Left: Protest rally against President Lukashenko, 16 August 2020. Minsk, Belarus. Photo: Wikimedia Commons. Right: The march in Russia's Khabarovsk on 29 August 2020. Photo: twitter/teamnavalnykhv
“This underrating of the strength of the resource of horizontal action,” she says, “characterizes now no the experts but the situation itself. We are going through a period in which network mechanisms of coordination are replacing and beginning to push out hierarchical ones,” although this process is far from complete.
When a leader is in charge of a protest, he or she will try to win out quickly fearful that the movement will be attacked or dissipated. But when people are in the streets because of network communication, they are constantly reminded of their own strength and thus are more willing to continue to demonstrate.
This represents a change which neither the protesters or their sometime leaders have fully recognized, and it has rendered the current situation completely unrecognizable to the powers that be who don’t yet see how networks play the role in keeping people mobilized that they so clearly do.
Those who want to suppress the protests don’t quite know what to do, and often they take actions that have exactly the opposite impact to the one they intend. A wonderful example of that is Lukashenka’s brandishing of a weapon as he was flown by helicopter from one place in Minsk to another. He wanted to show strength. The protesters instead saw weakness.

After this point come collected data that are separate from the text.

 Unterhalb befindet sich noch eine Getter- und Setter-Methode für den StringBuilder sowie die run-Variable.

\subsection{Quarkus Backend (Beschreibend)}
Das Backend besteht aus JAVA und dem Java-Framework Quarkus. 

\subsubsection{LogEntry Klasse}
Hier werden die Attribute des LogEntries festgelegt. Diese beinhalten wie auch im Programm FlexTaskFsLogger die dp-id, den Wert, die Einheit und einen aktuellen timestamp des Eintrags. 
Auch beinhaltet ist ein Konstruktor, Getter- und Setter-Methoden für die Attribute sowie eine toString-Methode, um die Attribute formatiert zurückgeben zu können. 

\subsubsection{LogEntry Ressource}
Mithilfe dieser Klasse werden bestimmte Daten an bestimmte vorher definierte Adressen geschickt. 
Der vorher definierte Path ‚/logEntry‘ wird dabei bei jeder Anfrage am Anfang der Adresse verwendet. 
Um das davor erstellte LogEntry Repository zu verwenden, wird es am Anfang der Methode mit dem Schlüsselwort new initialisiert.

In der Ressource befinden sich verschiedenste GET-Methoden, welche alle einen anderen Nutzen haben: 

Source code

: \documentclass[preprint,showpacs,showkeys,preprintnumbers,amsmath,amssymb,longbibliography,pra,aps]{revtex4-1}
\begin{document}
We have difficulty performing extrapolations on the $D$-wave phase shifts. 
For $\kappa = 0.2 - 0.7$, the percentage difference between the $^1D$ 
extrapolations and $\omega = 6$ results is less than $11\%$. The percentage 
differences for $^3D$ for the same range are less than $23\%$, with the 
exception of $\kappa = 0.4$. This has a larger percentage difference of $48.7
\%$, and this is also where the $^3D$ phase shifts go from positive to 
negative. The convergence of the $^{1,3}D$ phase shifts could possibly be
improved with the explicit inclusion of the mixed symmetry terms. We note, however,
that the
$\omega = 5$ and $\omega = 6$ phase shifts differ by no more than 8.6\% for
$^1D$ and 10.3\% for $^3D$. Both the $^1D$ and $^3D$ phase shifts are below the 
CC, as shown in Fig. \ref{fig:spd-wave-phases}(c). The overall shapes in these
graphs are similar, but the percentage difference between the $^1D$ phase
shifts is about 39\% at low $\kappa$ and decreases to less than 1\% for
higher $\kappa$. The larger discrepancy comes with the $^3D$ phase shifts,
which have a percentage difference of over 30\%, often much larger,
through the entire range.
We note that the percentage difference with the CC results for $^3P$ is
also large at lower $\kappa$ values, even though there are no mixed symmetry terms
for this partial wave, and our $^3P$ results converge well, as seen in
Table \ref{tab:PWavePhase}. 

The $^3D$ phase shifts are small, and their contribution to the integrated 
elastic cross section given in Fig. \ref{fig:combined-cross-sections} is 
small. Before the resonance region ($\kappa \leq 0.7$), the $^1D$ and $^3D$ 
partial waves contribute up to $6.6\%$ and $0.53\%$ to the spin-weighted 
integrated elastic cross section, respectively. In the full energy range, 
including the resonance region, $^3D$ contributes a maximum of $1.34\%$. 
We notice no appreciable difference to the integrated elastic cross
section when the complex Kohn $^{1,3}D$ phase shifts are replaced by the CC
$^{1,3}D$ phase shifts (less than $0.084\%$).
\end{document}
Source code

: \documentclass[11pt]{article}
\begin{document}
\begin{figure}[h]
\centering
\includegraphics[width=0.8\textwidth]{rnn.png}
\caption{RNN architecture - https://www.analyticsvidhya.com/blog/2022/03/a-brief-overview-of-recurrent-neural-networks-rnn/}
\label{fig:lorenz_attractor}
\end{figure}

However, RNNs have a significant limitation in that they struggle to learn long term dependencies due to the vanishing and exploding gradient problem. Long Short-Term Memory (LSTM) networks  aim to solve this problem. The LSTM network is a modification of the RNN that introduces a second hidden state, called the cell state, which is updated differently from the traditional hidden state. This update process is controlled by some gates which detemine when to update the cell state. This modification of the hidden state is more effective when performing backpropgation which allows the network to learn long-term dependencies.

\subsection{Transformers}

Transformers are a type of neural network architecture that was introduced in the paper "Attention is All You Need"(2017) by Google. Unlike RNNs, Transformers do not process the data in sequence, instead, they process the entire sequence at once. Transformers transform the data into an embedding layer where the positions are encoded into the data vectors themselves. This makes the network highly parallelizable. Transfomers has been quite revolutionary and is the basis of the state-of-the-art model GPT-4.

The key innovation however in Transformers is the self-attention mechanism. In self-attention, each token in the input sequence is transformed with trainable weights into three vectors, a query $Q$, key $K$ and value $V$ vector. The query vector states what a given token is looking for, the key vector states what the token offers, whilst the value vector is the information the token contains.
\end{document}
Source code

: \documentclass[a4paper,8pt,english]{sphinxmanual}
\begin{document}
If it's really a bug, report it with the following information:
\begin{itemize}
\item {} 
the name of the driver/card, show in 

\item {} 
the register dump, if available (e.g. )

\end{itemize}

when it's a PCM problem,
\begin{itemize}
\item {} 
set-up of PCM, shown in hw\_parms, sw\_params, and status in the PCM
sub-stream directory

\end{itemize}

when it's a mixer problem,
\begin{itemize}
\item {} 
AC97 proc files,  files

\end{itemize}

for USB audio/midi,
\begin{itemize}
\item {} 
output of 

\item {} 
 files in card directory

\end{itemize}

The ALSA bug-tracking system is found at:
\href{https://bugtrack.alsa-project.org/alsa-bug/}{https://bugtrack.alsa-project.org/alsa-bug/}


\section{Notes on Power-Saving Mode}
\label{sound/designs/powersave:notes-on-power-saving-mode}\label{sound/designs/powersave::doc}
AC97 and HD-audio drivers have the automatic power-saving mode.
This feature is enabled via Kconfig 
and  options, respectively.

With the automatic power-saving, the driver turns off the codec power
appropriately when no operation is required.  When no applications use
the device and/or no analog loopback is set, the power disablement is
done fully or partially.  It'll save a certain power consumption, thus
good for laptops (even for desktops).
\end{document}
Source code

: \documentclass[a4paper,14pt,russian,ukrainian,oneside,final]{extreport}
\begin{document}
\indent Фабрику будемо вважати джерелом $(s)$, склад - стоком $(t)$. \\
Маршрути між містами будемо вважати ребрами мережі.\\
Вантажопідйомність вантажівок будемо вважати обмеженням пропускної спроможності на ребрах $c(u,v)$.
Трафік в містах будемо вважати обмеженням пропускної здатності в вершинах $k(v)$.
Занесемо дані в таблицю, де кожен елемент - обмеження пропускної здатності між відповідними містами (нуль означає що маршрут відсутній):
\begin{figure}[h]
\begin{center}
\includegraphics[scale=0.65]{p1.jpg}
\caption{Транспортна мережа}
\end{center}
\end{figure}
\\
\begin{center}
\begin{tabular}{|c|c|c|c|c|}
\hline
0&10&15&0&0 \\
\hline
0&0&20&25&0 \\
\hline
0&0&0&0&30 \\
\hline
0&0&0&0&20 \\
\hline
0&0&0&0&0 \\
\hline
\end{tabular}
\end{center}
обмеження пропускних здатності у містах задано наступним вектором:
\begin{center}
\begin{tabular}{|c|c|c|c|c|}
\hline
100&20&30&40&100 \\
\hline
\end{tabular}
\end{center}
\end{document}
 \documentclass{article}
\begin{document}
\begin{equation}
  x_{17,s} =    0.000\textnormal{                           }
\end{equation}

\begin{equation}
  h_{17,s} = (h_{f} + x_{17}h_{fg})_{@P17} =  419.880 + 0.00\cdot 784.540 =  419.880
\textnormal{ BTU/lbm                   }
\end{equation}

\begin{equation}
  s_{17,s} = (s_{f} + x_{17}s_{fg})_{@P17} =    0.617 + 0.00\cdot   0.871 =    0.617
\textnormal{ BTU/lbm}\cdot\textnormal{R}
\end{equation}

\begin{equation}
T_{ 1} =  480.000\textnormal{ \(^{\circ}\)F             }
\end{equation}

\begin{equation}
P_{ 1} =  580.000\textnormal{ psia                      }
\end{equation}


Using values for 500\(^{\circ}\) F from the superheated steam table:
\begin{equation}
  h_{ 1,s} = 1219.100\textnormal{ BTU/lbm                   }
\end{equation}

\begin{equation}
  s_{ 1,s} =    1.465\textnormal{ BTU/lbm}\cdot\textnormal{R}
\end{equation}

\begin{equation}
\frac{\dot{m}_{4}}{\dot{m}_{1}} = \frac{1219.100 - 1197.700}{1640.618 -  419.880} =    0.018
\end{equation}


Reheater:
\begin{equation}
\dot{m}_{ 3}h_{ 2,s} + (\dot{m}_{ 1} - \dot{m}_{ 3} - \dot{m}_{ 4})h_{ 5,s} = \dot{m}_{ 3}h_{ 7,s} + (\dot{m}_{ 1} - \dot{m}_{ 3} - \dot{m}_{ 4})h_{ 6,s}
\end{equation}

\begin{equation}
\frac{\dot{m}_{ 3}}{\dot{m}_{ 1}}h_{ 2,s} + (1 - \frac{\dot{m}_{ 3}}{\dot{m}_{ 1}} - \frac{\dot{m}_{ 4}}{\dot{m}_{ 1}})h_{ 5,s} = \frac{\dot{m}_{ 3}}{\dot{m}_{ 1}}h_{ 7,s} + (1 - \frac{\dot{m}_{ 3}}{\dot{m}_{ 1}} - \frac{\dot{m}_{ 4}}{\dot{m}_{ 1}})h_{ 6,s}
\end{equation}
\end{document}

At the same time, because they do not understand the new situation, “the authorities systemically overrate the force potential of the protest, viewing it as an organization with centralized resources and leaders where in reality networks are at work.” And that is true, even as demonstrators “underestimate” their organizational potential.
Those looking on from the outside thus expect a rapid winding up of the protests while those who are actually confronting one another have yet another reason that helps to explain why the people stay in the streets and why the authorities don’t know what to do in response, the sociologist says.
This new balance doesn’t dictate that the protesters will inevitably win, Paneykh says,
“But suppressing them will be much more difficult and cost the authorities more than it appeared to observers on the sidelines when the protests began.”
And this is true not only in Belarus and Khabarovsk but in other protests now beginning to take place.
And that means that there are likely to be not only more protests but far longer ones than the post-Soviet space has seen before and that both the protesters and the authorities will be working toward their understandings of how to act as a result. In the meantime, there are likely to be serious miscalculations on both sides.